The 2020 presidential elections exposed a longstanding problem: the fragile balance of voting rights. After his defeat, former President Trump incited an overly zealous movement which resulted in hundreds of bills and policy proposals all over the country, most of them limiting voting rights in one way or another. Opponents of these laws, including voting rights activists and community leaders, urged businesses to stand up for democracy. And many stood.

An impressive business alliance soon emerged opposing the former President’s movement, led initially by black leaders, such as Kenneth Chenault (a former American Express CEO) and Kenneth Frazier (CEO of Merck). It grew steadily, coopting notable brands, such as JP Morgan, Apple, PayPal, Amazon, Airbnb, Google, Pepsi, and many more. Some of them went even further than simple statements. For example, Major League Baseball decided to move its All-Star Game from Atlanta after Georgia legislators passed a highly controversial voting rights bill. Other big names, like Coca-Cola, announced their decision to pause political donations.

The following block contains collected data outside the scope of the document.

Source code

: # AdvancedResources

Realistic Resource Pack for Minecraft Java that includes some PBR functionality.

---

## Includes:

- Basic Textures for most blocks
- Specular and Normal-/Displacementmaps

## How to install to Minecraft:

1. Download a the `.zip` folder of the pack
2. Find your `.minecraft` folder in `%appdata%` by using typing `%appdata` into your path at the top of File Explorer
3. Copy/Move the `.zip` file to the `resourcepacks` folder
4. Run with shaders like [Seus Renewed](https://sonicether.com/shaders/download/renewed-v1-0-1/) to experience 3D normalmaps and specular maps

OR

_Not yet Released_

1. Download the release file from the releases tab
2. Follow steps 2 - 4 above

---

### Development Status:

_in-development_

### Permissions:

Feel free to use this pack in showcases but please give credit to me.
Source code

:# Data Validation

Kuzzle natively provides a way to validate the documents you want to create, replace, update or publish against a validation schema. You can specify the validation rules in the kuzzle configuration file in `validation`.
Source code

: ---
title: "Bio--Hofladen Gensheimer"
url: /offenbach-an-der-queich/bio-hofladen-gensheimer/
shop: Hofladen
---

But what repercussions can corporate activism have on political processes? Will it be the balancing element between people’s needs and interests of politicians or a trojan horse driven by pure profit?

Some community leaders say corporations gain their power directly from communities and people, thus it is natural that companies should use their leverage to speak up and stand for those communities. The idea that companies should increasingly utilize this leverage is seemingly reinforced by local leaders who have come to expect this kind of advocacy on their behalf from influential companies. For example, in Georgia, Governor Brian Kemp signed a bill restricting voting rights by limiting volunteers from serving water or food to voters in line, along with imposing voter ID requirements and limiting drop boxes. As a result, Black communities publicly demanded action from big companies based in Georgia. And when that action didn’t come, some religious and community leaders, such as Bishop Reginald T. Jackson of the Sixth Episcopal District of the African Methodist Episcopal (AME) Church—representing over 500 churches in Georgia—announced an economic boycott of Coca-Cola, Delta, and Home Depot on April 1, 2021. Notably, Bishop Jackson asserted, “We cannot and will not support companies that do not support us in our struggle to cast our ballots and exercise our freedom.”

Opponents of corporate social advocacy warn about the perils of such ventures. The Senate minority leader Mitch McConnell claims that businesses ought to “stay out of politics.” Mr. McConnell blamed corporate leaders for “dabbling in behaving like a woke parallel government.” He went further, threatening that companies’ actions “will invite serious consequences if they become a vehicle for far-left mobs to hijack our country from outside the constitutional order.”

As an old saying says, the truth must be somewhere in the middle. Mr. McConnell’s allegations do bear some rationale and there are troublingly powerful corporations indeed. But it can hardly be argued that any of them have done too much social activism if too much social activism is even possible at all. Business leaders standing for religious, racial, or sexual minorities or corporate engagement on climate crisis is barely a sign of “hijacking the country.” If there is something to be apprehensive about, it is the other side of corporate advocacy: suspicious funding of political agenda and all shades of influence peddling. And this, unlike corporate social activism, is not new at all.

But there is another angle to look at this problem. The growing need for corporate interference on social issues is proportional to the increasing inefficiency of policymakers. Politicians are so absorbed by political battles and games, struggling to keep their power and undermine their opponents, that in the process they become simply ineffective. Good laws are repealed, laws of compromise are passed, and those policies that people need the most are subjected to infinite debate with no foreseeable outcome.

In absence of efficient political power, people and communities are turning to the next able actor in line. As it happens, it is corporations.